On the night of September 18, 1969, a man entered Steve’s Bar and Restaurant in New Orleans, ordered a beer, and handed the bartender, Joseph Adams, a dollar bill. When Adams turned to give him change, the customer threatened him with a pistol and demanded that he fill a paper bag with money. At first, the bartender declined. Whereupon, the customer pointed the gun toward the floor and fired it. The bartender then took the money from his two *187cash registers and put it in the bag. The man then backed out of the bar and fled,

Although the bartender did not know the robber’s name, he recognized him as a person he had served on several occasions. Similarly, Placide Augustine, another employee of Steve’s Bar who witnessed the robbery, had seen the man in the bar frequently during the preceding three months. Adams and Augustine gave the police an accurate description of the robber and his clothing.

A week later, on September 25, 1969, the defendant was arrested by a New Orleans policeman. After his arrest, he signed a written waiver of counsel for an identification lineup, but refused to sign the Rights of the Arrestee form used in the New Orleans Police Department.

At the police lineup, both Adams and Augustine identified the defendant as the robber.

Before the trial, defendant filed a motion to suppress the lineup identification because of the absence of counsel at the lineup. He asserted that he had made no intelligent waiver of counsel. After an evidentiary hearing, the trial judge overruled the motion and later admitted the evidence of the lineup at the trial. Bills of Except tions Nos. 1 and 5 were reserved.

The substantial question raised by the appeal is whether the lineup identification of defendant was properly admitted at the trial.

It is well settled that an accused can waive the presence of counsel at a pre-trial lineup, provided the waiver is voluntary and intelligent. United States v. Wade, 388 U.S. 218, 87 S.Ct. 1926, 18 L. Ed.2d 1149 (1967); Carnley v. Cochran, 369 U.S. 506, 82 S.Ct. 884, 8 L.Ed.2d 70 (1962); State v. Jackson, 259 La. 957, 254 So.2d 259 (1971); State v. Polk, 258 La. 738, 247 So.2d 853 (1971).

The waiver signed by the defendant reads in part as follows:

“I, John Davis Smith, Jr., have been informed by Det. Peter Dale that I am a suspect for the crime of armed robbery. I have further been informed that I will shortly be placed in a lineup and .that witnesses will look at me, and further that the results of this lineup may be used in court against me. I have further been informed and fully understand that I have the right to have a lawyer present during this lineup and if I cannot afford one, one will be furnished free of charge.

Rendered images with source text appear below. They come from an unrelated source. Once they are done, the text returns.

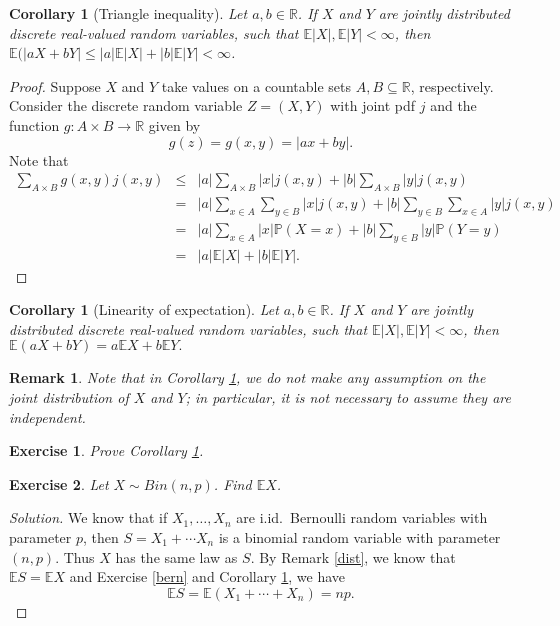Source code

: \documentclass[12pt, reqno]{amsart}
\newtheorem{corollary}[theorem]{Corollary}
\newtheorem{remark}{Remark}
\newtheorem{ex}{Exercise}[section]
\renewcommand{\P}{{\mathbb P}}  %
\newcommand{\R}{{\mathbb R}}
\newcommand{\E}{{\mathbb E}}     %
\begin{document}
\begin{corollary}[Triangle inequality]
Let $a,b \in \R$.  If $X$ and $Y$ are jointly distributed discrete real-valued random variables, such that $\E |X|, \E |Y| < \infty$, then $\E(|aX + bY|\leq  |a| \E |X| + |b| \E |Y| < \infty$.
\end{corollary}
\begin{proof}  Suppose $X$ and $Y$ take values on a countable sets $A,B \subseteq \R$, respectively.    Consider the discrete random variable $Z = (X,Y)$ with joint pdf $j$ and the function $g: A \times B \to \R$ given by 
$$ g(z) = g(x,y) = |ax + by|.$$  Note that
\begin{eqnarray*}
\sum_{A \times B} g(x,y) j(x,y)    &\leq&   |a| \sum_{A \times B}|x| j(x,y) + |b| \sum_{A \times B}|y| j(x,y) \\
&=&   |a| \sum_{ x \in A}  \sum_{ y \in B} |x| j(x,y) + |b|  \sum_{y \in B} \sum_{x \in A}|y| j(x,y) \\
&=&  |a| \sum_{ x \in A} |x| \P(X =x)  +  |b| \sum_{y \in B} |y| \P(Y = y) \\
&=&  |a| \E|X| + |b| \E| Y|.
\end{eqnarray*}
\end{proof}

\begin{corollary}[Linearity of expectation]
\label{lin}
Let $a,b \in \R$.  If $X$ and $Y$ are jointly distributed discrete real-valued random variables, such that $\E |X|, \E |Y| < \infty$, then $\E(aX + bY) = a \E X + b \E Y.$
\end{corollary}


\begin{remark}
Note that in Corollary \ref{lin}, we do not make any assumption on the joint distribution of $X$ and $Y$; in particular, it is not necessary to assume they are independent. 
\end{remark}


\begin{ex}  Prove Corollary \ref{lin}.

\end{ex}


\begin{ex}
\label{bin}
  Let $X \sim Bin(n,p)$.  Find $\E X$.  

\end{ex}

\begin{proof}[Solution]
We know that if $X_1, \ldots, X_n$ are i.id.\ Bernoulli random variables with parameter $p$, then $S = X_1 + \cdots X_n$ is a binomial random variable with parameter $(n,p)$.   Thus $X$ has the same law as $S$.  By Remark \ref{dist}, we know that $\E S = \E X$ and Exercise \ref{bern} and Corollary \ref{lin}, we have
$$ \E S = \E(X_1 + \cdots + X_n) = np.$$
\end{proof}
\end{document}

Knowing and fully understanding these rights, I have elected to waive them and will appear at the lineup without my lawyer or an appointed lawyer being present.”

On the motion to suppress, the police officers testified that the defendant’s rights were explained to him and that he volun*189tarily waived counsel at the lineup. The defendant, on the other hand, testified that the officers told him that it was all right for him to sign the waiver, because his attorney was on his way over.

The trial judge thoroughly explored the factual issue and concluded that the waiver was voluntarily and intelligently made. On the basis of the evidence in the record, we find no fault with this conclusion.

The record reflects that the lineup identification was fairly conducted. Assuming, however, that it was tainted, its admission was harmless error. Adams and Augustine, who identified the defendant in the lineup, had seen him on other occasions and recognized him on the night of the robbery as a customer. The in-court identification was founded upon this acquaintanceship and observation. Thus, an erroneous admission of the lineup does not vitiate the conviction. See State v. Mixon, 258 La. 835, 248 So.2d 307; State v. Pratt, 255 La. 919, 233 So.2d 883; State v. Singleton, 253 La. 18, 215 So.2d 838; State v. Allen, 251 La. 237, 203 So.2d 705.

The remaining Bills of Exceptions (Nos. 2-4, 6-12) were submitted without argument. We have examined them and find them to'be without merit. None of them raise a substantial question.

For the reasons assigned, the conviction and sentence are affirmed.